Oggi, le ipotesi più accreditate sono cinque:
1. un modo per suscitare emozioni nell' ascoltatore;
2. un modo per esprimere le emozioni del compositore;
3. un modo per rappresentare le emozioni;
4. un modo per contenere emozioni;
5. una struttura slegata da ogni emozione;
La massima autorità in materia, Peter Kivy, opta decisamente per 4: il suo obiettivo è di conservare i pregi del formalismo (5) senza togliere alle emozioni ogni ruolo, il che sarebe contro il minimo buon senso.
E così, per lui, l' emozione, per esempio l' ira, è una proprietà della musica, qualcosa che appartiene ad essa: una certa musica puo' essere "iraconda", per esempio.
Ma così facendo forse compromette la sua teoria estetica; ovvero, non riesce più a dirci con chiarezza cosa sia la bellezza.
Se una musica è "calma" nello stosso modo in cui puo' essere "calmo" il mare di stamattina, in un certo senso sarà solo cio' che è; infatti il mare, tanto per dire, non è nè bello nè brutto: è cio' che è, ovvero calmo.
Se il proprio compito si limita ad essere cio' che si è, si puo' ben dire in anticipo che sarà sempre svolto in modo inappuntabile.
Forse non possiamo trattare la musica alla stregua di un fenomeno naturale, e la strada imboccata da Kivy rischia pericolosamente di farlo.
Del resto Kivy è molto convincente nei suoi libri quando disintegra "1"-"2"-"5", molto meno quando attacca "3"; io propendo proprio per "3", penso che la musica sia un linguaggio, per quanto primitivo, ed abbia quindi un minimo di semantica.
"3" mi apre la strada verso una teoria estetica facile facile: una musica è bella quando rappresenta correttamente cio' che vorrebbe rappresentare.
Ma "3" implica platonismo (ahi ahi ahi): se la musica indica la "calma", allora la "calma" deve esistere come esiste un oggetto.
Il platonismo ripugna a molte menti; in più, quand' anche la calma esistesse di per sè, come oggetto è piuttosto sfocato; sarà per queste sfocature che la musica è un linguaggio tanto grossolano?
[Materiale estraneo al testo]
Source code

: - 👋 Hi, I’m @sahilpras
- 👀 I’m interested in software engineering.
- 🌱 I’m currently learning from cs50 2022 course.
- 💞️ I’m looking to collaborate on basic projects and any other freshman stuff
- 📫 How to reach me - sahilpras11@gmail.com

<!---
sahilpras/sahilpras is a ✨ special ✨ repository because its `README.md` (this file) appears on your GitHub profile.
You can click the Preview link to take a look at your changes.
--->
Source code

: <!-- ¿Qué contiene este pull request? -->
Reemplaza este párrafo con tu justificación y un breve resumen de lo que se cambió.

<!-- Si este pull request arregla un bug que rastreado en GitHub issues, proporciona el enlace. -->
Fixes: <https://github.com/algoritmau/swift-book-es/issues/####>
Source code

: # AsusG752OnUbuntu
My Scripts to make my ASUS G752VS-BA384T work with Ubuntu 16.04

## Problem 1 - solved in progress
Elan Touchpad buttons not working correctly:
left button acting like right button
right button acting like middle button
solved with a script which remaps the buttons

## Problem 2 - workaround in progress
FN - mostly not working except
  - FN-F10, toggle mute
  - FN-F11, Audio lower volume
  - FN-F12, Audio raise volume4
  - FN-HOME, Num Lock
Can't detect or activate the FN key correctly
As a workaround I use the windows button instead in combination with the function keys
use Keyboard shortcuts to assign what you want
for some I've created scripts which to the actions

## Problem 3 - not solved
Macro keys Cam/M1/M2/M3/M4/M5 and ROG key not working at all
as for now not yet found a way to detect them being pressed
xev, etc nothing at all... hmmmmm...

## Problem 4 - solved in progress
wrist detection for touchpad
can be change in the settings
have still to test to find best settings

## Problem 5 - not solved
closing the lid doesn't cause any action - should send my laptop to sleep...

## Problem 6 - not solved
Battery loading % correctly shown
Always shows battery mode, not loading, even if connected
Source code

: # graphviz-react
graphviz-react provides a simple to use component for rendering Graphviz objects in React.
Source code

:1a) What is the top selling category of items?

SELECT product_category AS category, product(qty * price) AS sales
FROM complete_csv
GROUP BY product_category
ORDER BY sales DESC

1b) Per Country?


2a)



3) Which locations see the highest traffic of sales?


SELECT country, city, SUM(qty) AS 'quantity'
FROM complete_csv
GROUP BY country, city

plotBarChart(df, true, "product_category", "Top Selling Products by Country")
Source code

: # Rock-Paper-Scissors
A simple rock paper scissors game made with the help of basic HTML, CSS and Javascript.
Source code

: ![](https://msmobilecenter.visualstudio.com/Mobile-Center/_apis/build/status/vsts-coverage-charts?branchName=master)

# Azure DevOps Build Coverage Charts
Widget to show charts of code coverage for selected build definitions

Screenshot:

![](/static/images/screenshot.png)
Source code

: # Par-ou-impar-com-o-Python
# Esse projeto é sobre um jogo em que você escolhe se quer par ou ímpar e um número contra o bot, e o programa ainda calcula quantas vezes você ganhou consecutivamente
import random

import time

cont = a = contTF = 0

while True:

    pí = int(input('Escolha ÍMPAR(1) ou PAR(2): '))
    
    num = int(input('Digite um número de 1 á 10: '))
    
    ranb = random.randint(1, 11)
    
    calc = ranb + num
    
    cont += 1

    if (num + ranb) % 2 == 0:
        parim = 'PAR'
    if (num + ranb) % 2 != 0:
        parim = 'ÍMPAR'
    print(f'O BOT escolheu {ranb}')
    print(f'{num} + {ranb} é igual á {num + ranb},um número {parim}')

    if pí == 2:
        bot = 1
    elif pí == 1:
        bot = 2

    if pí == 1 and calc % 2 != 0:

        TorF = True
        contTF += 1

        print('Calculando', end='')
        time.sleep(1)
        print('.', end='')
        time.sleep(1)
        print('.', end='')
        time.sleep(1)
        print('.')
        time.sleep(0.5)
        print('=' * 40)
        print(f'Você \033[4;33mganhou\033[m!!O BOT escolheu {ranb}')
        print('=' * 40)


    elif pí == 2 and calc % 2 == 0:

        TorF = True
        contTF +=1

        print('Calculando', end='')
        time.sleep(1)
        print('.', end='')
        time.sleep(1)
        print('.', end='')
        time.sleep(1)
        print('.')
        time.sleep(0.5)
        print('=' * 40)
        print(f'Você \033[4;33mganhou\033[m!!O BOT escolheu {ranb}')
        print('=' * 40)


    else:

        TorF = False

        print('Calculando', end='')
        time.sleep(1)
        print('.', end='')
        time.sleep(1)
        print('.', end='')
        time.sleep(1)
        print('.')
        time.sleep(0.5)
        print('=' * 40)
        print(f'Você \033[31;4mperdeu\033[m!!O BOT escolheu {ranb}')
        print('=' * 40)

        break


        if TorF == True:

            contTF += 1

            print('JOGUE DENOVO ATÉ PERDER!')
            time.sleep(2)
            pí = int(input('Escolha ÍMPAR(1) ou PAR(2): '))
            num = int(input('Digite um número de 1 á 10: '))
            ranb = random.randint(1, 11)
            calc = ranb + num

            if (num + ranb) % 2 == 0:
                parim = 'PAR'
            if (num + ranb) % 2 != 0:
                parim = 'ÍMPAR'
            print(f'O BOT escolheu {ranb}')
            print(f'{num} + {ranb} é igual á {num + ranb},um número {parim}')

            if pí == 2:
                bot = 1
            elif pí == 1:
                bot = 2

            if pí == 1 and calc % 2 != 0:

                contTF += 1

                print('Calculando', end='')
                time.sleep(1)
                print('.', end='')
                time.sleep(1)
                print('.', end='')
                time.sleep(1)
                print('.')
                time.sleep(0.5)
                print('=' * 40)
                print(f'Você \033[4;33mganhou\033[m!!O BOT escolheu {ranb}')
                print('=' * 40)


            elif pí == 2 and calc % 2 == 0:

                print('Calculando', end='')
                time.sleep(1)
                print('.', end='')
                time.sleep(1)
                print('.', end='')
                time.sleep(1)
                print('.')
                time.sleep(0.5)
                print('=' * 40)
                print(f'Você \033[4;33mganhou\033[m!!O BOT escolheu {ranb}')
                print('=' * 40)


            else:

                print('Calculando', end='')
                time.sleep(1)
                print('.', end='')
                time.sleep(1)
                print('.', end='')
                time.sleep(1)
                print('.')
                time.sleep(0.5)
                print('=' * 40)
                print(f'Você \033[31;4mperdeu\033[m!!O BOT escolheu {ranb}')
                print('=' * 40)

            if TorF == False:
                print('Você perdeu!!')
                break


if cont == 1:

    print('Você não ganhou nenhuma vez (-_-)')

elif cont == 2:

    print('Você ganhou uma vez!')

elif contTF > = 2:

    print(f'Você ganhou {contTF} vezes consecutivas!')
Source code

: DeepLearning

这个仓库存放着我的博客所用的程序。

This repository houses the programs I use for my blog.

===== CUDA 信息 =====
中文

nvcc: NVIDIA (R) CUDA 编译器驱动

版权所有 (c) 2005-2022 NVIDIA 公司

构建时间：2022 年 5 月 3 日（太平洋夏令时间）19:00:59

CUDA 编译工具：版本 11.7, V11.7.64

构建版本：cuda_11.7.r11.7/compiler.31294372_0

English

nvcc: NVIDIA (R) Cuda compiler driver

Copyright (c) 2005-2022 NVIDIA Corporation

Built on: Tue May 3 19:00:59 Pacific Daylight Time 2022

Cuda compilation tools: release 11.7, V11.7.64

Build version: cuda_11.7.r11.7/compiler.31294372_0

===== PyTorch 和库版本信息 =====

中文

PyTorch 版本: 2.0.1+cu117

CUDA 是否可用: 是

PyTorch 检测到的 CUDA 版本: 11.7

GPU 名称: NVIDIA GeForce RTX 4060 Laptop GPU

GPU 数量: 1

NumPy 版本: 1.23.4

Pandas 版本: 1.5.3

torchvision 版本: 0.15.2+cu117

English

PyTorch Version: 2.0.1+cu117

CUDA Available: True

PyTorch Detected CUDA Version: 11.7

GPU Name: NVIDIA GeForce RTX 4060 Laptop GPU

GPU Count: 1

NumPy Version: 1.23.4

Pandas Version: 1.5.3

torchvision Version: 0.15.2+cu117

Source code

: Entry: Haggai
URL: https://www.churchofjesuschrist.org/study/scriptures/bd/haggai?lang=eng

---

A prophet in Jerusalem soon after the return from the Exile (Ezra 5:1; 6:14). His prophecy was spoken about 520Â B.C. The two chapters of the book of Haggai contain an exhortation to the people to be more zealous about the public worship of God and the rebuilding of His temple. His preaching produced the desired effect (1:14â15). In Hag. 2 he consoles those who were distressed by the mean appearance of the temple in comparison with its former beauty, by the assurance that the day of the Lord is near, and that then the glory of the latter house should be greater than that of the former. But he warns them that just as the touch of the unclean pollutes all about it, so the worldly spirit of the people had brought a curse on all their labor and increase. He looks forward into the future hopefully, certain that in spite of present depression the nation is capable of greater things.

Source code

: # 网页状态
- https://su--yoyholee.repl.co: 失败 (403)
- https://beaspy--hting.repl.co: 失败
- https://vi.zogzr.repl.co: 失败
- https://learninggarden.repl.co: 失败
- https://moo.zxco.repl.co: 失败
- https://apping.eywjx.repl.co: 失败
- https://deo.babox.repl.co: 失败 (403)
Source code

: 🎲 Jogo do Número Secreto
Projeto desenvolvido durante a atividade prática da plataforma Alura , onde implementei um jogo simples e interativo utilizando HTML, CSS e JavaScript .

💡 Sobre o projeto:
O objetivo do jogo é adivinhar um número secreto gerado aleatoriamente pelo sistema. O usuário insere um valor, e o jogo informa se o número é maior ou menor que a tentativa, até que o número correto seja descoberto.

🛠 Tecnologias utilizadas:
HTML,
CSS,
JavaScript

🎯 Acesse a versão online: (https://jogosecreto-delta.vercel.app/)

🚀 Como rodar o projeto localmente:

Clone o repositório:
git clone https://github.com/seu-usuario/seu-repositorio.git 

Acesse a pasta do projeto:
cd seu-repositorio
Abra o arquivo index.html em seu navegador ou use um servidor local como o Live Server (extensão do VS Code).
Tra il lusco e il brusco tutte le vacche sono grigie, eppure noi conosciamo musiche la cui raffinatezza andrebbe irreparabilmente perduta se il loro unico scopo fosse quello di indicare una vacca avvolta nella nebbia. Uno spreco imperdonabile.
Ma se abbandoniamo le nebbie del platonismo non resta che ammettere che la musica rinvia ciascuno di noi a quelle situazioni concrete di "calma" che abbiamo esperito nella nostra vita.
E a questo punto mi sorge un dubbio: posso ascoltare un brano calmo, trovarlo molto bello, e accorgermi che questo appagamento estetico non si è mai accompagnato durante l' ascolto al pensiero di "situazioni concrete di calma da me esperite".
Forse l' essenza della musica sta proprio e solo in questo "rinvio" a situazioni concrete: basta sentire questa sollecitazione senza la necessità di pensare fino in fondo ad una situazione reale. La musica ci dà una spintarella senza condurci a nessuna meta, la sensibilità musicale sta nel lasciarsi solleticare da queste spintarelle senza che poi esista alcuna necessità di approdare in nessun porto che "completi" il riferimento.
Cio' spiegherebbe anche la vaghezza della musica: ci spinge verso significati vaghi che non è nemmeno necessario chiarire per catturare tutto il godimento che essa puo' procurarci.
Rettifichiamo allora la teoria estetica: una musica bella è una musica ricca di sollecitazioni che mi "rinviano" astrattamente ad una serie di mie esperienze concrete ed autentiche che non mi occorre comunque specificare.
Aggiungerei allora un 3bis): la musica è un modo di evocare vagamente le emozioni.
Un pensatore vicino a "3 bis" potrebbe essere Jankelevitch.